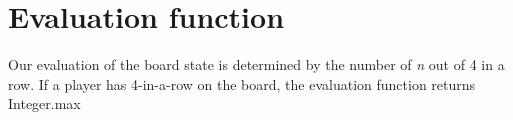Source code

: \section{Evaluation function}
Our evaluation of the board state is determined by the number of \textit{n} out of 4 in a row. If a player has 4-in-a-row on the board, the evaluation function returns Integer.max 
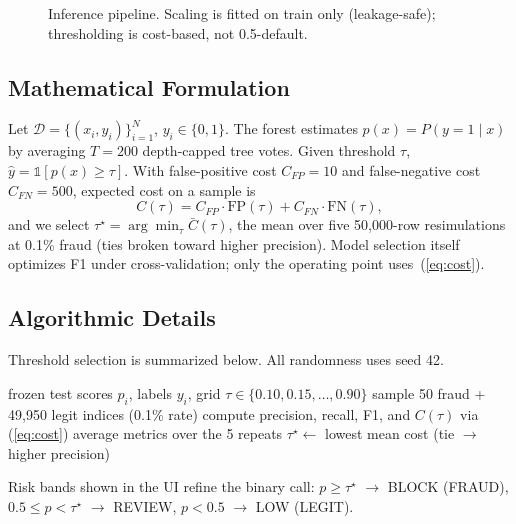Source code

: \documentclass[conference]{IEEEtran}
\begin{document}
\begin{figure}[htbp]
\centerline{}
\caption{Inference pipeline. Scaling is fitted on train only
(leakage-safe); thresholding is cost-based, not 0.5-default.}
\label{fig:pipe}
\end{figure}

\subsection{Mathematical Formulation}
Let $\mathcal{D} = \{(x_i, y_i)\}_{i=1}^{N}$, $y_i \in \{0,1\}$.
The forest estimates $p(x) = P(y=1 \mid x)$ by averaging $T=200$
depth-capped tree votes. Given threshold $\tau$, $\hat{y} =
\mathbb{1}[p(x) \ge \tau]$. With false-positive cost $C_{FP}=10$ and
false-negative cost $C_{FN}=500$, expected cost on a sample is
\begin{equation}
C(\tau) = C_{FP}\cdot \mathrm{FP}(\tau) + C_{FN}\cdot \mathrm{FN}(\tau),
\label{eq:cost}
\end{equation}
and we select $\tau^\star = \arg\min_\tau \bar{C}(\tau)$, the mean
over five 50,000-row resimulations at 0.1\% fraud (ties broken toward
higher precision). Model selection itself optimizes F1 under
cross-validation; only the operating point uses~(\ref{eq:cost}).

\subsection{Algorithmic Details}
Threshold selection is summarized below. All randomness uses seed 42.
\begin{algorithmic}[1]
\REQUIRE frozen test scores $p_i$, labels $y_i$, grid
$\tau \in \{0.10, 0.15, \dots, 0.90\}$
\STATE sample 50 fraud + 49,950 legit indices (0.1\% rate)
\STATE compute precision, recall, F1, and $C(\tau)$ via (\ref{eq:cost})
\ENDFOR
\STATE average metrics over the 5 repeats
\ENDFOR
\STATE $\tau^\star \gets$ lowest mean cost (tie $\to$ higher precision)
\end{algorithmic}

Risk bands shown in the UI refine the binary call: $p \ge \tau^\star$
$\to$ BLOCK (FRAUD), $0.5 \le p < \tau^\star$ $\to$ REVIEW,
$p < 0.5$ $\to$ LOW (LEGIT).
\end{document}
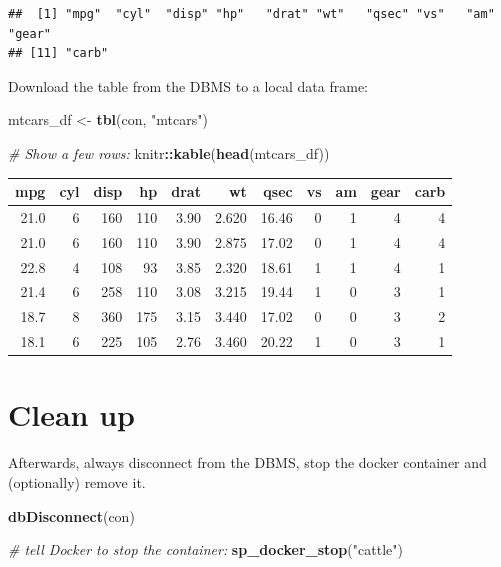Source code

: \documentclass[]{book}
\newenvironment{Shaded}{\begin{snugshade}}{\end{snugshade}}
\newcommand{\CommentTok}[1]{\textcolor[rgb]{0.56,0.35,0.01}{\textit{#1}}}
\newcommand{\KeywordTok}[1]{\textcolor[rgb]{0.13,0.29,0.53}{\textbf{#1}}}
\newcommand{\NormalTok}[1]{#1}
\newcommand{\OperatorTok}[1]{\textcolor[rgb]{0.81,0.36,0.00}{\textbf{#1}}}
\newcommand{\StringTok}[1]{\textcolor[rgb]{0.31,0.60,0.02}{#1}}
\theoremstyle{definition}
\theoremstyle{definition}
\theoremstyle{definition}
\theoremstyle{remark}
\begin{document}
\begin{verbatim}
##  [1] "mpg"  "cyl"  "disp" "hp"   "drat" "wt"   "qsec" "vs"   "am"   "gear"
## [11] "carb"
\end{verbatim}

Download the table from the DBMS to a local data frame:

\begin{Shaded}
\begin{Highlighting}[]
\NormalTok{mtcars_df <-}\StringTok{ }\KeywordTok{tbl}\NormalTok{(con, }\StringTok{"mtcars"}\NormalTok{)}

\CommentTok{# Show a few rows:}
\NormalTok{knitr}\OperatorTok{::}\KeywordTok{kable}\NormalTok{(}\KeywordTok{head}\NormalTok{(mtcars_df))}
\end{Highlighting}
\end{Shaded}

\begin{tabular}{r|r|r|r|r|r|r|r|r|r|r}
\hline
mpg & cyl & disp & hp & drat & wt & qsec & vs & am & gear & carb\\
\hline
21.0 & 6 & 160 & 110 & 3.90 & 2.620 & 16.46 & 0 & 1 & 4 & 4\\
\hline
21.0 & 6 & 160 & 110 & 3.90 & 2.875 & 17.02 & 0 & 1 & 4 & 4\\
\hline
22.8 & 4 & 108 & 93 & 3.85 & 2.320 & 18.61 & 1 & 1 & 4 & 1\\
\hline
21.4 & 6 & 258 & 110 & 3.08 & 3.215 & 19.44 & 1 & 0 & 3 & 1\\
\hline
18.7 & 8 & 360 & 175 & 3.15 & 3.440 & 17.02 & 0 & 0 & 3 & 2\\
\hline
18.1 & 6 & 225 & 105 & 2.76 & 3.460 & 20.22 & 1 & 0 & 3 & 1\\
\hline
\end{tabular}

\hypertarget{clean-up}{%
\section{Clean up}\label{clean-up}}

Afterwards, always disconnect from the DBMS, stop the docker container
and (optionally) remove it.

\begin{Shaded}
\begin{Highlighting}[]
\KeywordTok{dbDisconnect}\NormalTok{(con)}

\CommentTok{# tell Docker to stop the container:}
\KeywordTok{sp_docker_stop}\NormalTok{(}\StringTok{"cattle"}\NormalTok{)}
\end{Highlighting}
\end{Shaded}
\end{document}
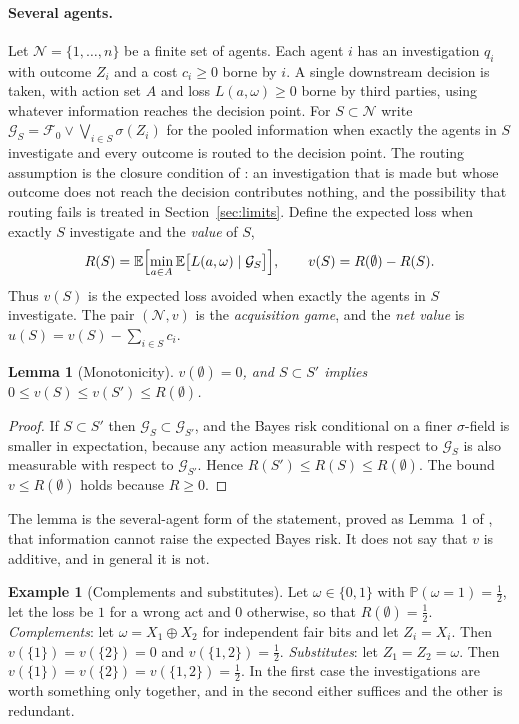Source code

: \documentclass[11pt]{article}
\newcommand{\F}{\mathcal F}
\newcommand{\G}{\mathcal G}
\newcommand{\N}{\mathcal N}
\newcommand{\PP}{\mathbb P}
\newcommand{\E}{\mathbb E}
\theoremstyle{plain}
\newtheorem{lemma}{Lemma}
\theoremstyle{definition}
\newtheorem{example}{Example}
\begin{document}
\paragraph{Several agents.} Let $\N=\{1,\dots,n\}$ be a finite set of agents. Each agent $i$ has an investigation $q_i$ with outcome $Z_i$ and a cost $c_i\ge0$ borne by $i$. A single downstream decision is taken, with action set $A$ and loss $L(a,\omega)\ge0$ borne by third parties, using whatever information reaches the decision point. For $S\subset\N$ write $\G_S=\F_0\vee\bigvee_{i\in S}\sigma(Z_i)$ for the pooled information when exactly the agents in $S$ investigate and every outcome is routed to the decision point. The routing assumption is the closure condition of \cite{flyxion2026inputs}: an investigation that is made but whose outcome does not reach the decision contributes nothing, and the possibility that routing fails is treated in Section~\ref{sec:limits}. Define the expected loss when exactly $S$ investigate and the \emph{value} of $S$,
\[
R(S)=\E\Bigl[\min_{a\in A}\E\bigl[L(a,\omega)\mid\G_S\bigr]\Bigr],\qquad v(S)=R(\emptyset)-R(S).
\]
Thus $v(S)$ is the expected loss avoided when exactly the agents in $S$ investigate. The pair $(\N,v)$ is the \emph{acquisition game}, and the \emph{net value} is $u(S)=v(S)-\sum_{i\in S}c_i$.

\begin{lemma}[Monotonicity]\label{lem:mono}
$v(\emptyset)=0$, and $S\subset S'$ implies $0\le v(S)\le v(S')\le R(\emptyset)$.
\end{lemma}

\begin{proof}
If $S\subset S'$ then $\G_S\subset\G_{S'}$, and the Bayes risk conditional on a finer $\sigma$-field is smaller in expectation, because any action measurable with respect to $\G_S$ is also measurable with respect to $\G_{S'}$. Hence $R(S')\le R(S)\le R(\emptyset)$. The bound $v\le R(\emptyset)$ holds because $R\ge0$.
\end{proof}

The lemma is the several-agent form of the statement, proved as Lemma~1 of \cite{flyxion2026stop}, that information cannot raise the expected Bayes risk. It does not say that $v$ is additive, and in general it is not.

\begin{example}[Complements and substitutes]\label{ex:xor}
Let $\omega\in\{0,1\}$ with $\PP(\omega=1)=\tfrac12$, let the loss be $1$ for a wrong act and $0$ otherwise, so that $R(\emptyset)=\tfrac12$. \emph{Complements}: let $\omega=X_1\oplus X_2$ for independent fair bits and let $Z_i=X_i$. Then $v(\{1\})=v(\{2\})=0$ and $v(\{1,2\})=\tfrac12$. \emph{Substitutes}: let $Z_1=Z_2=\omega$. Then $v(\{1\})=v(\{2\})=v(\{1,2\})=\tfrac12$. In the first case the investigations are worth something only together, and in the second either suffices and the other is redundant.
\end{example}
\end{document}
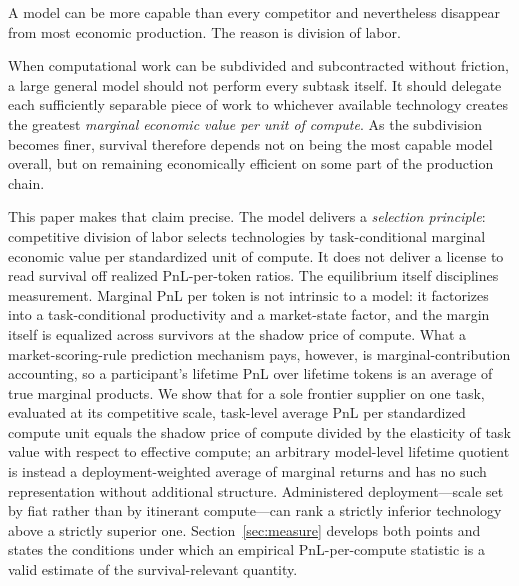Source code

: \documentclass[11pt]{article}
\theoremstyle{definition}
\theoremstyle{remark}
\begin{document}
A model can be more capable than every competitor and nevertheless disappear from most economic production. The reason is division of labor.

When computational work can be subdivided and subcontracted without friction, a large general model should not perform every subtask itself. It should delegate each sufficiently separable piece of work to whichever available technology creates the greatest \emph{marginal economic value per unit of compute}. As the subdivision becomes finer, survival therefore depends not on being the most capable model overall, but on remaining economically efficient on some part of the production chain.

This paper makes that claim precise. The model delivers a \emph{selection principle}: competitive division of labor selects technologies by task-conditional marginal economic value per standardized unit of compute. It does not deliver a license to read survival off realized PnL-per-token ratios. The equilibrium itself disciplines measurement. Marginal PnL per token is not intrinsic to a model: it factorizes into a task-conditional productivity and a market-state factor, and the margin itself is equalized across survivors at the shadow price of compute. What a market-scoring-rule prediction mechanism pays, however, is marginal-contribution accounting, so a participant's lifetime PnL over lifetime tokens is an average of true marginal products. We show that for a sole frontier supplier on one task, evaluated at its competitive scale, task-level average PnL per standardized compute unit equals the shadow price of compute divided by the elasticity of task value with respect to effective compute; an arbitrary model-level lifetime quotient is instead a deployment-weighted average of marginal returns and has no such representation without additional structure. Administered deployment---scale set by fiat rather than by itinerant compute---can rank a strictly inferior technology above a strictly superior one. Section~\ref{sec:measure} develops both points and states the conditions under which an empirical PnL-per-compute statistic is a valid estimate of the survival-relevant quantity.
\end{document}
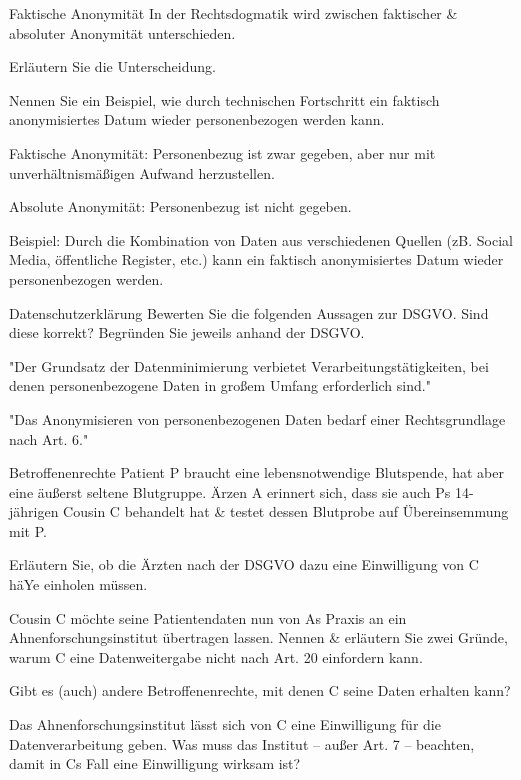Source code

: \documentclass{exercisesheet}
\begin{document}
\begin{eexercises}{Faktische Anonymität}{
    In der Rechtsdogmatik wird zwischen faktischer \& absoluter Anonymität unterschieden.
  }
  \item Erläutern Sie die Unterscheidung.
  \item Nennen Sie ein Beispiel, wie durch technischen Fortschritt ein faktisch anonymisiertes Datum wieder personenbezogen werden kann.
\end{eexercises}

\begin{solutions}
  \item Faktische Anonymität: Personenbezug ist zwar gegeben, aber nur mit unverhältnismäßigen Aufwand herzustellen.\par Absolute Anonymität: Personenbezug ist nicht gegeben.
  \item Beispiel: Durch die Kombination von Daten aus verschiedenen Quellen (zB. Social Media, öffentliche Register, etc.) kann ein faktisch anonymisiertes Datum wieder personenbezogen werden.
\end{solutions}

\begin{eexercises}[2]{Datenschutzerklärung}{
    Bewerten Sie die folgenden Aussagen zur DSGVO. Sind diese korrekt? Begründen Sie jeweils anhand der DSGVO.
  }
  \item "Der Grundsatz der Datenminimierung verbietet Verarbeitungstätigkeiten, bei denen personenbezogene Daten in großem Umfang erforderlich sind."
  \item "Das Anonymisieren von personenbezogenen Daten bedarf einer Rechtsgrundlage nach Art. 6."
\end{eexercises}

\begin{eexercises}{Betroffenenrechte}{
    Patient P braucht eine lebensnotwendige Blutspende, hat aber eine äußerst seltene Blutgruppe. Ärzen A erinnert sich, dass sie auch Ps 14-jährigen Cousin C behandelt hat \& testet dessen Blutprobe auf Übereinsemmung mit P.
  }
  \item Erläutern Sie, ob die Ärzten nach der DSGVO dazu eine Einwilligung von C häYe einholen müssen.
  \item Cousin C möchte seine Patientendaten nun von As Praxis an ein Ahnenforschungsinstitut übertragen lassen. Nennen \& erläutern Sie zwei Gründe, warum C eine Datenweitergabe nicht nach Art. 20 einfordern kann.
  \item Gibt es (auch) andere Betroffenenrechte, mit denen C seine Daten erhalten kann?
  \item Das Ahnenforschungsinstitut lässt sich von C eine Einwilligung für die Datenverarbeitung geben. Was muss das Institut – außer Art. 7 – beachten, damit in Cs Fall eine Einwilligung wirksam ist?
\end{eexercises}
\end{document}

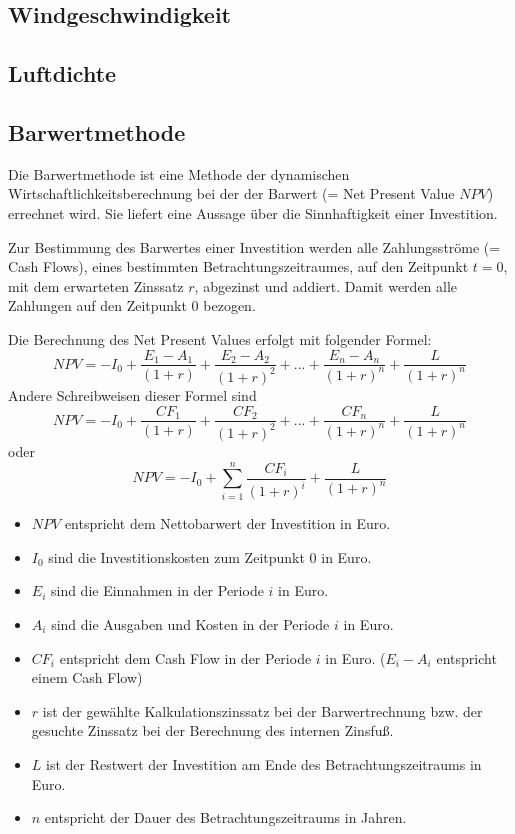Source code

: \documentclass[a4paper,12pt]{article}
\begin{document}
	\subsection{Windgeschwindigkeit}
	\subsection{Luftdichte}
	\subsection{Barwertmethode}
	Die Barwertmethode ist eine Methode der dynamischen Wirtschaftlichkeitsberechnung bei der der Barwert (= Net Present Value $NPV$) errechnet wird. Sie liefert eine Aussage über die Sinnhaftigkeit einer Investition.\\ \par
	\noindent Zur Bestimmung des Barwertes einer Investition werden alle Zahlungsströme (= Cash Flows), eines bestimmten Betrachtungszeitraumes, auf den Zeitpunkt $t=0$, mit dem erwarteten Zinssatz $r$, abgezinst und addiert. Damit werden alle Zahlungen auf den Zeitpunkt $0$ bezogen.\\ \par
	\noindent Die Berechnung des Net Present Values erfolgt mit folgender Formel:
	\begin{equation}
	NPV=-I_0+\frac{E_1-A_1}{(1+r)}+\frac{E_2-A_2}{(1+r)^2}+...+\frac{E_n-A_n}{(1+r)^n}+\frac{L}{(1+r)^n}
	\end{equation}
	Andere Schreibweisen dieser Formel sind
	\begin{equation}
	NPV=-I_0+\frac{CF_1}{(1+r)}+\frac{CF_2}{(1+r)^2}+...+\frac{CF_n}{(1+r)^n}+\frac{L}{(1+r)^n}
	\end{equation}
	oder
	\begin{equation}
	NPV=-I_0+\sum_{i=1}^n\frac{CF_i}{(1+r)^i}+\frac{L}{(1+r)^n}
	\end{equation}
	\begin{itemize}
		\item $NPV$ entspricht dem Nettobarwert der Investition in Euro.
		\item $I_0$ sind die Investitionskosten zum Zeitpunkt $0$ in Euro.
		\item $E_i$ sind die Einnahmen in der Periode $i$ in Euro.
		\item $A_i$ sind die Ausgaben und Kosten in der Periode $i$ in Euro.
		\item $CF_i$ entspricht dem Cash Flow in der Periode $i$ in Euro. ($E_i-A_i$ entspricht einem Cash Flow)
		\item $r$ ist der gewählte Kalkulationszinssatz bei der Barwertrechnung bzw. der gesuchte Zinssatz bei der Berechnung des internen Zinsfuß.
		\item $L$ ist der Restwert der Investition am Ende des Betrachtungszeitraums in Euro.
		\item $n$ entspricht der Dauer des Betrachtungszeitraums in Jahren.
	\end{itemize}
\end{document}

^^^^^^^^

§ PROBLEM REQUIREMENTS: Everything above from the line containing "over five 50,000-row" down to the line containing "labels $y_i$, grid" is to be transcribed exactly, with both of those lines included and nothing else added.

§ RESULT OF THE EXERCISE:
over five 50,000-row resimulations at 0.1\% fraud (ties broken toward
higher precision). Model selection itself optimizes F1 under
cross-validation; only the operating point uses~(\ref{eq:cost}).

\subsection{Algorithmic Details}
Threshold selection is summarized below. All randomness uses seed 42.
\begin{algorithmic}[1]
\REQUIRE frozen test scores $p_i$, labels $y_i$, grid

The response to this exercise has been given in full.